Editor Makoto Kaneko
Manipulation and Interfaces is separated into two parts; the first half is concerned with manipulation where frameworks of modeling, motion planning, and control of grasp and manipulation of an object are addressed, and the second half is concerned with interfaces where physical human–robot interactions are handled.
Humans can achieve grasping and manipulation of an object dexterously through hand–arm coordination. An optimum control skill for such a redundant system is naturally and gradually acquired through experience in our daily life. Especially, fingers play an important role for expressing human dexterity. Without dexterous fingers, it is hard for us to handle any daily tool, such as a pencil, keyboard, cup, knife, or fork. This dexterity is supported with active and passive compliance as well as the multiple sensory organs existing at the fingertip. Such dexterous manipulation enables us to clearly differentiate humans from other animals. Thus, manipulation is one of the most important functions for humans. We eventually acquired the current shape of finger, the sensory organs, and skill for manipulation, through a long history of evolution, over more than six million years.
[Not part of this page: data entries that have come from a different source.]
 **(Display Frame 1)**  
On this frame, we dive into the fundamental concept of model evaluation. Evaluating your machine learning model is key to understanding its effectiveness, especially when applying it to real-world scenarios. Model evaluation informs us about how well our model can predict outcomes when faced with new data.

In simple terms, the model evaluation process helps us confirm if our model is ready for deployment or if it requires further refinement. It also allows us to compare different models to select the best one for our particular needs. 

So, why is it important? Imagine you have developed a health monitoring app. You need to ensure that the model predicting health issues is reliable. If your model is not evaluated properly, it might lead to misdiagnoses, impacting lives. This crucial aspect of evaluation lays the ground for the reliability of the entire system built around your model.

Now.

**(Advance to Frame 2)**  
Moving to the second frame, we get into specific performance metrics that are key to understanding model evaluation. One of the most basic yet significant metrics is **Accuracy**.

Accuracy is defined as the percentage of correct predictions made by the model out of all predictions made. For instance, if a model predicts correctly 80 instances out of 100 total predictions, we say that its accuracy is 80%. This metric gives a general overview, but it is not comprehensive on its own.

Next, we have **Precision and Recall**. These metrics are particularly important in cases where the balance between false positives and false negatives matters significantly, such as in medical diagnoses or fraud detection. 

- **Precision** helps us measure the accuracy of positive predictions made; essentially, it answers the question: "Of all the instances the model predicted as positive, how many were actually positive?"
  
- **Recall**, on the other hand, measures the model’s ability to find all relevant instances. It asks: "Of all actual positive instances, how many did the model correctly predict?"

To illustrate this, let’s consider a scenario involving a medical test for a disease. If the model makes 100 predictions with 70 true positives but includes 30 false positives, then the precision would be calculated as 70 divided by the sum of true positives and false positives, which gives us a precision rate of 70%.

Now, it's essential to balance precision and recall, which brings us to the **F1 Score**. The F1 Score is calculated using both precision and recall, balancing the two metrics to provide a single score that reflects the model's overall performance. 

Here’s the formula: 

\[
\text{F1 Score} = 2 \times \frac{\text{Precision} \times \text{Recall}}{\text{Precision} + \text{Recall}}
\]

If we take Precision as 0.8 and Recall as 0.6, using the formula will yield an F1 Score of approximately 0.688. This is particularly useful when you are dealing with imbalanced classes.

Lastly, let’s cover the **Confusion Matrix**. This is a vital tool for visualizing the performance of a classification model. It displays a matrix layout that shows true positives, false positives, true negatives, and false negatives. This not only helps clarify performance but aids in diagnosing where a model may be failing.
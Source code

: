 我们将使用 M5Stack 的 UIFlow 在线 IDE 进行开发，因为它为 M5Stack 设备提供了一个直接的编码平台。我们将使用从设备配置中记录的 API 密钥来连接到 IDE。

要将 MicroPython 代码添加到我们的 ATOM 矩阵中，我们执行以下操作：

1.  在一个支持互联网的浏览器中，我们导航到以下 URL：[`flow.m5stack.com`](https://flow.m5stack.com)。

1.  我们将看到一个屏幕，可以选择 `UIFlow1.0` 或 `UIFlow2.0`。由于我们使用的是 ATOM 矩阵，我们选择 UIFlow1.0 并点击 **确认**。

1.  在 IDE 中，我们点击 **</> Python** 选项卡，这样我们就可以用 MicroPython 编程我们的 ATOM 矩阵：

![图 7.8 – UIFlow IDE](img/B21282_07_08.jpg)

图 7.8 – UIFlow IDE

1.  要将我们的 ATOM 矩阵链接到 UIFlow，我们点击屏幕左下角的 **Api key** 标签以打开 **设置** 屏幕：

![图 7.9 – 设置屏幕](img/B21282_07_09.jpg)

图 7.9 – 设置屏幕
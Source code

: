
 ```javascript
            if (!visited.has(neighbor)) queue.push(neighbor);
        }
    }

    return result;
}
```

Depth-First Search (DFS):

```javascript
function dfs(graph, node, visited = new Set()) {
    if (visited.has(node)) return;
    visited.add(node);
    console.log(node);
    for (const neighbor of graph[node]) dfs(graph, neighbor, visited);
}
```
While humans and robots are largely different in terms of actuators, sensors, and mechanisms, achieving dexterous manipulation like that of a human in a robot is a challenging subject in robotics. As we overview current robot technology, however, we observe that the dexterity of robots is still far behind that of humans. Without human-like dexterity, future robots will not be able to replace human labor in environments unsuitable for humans. In this sense, the implementation of dexterity into robots is one of the highlights of future robot design.
The first half of this part provides a good hint for enhancing dexterity for robots. The second half addresses interfaces where humans control a robot or multiple robots through direct or indirect contact with robots.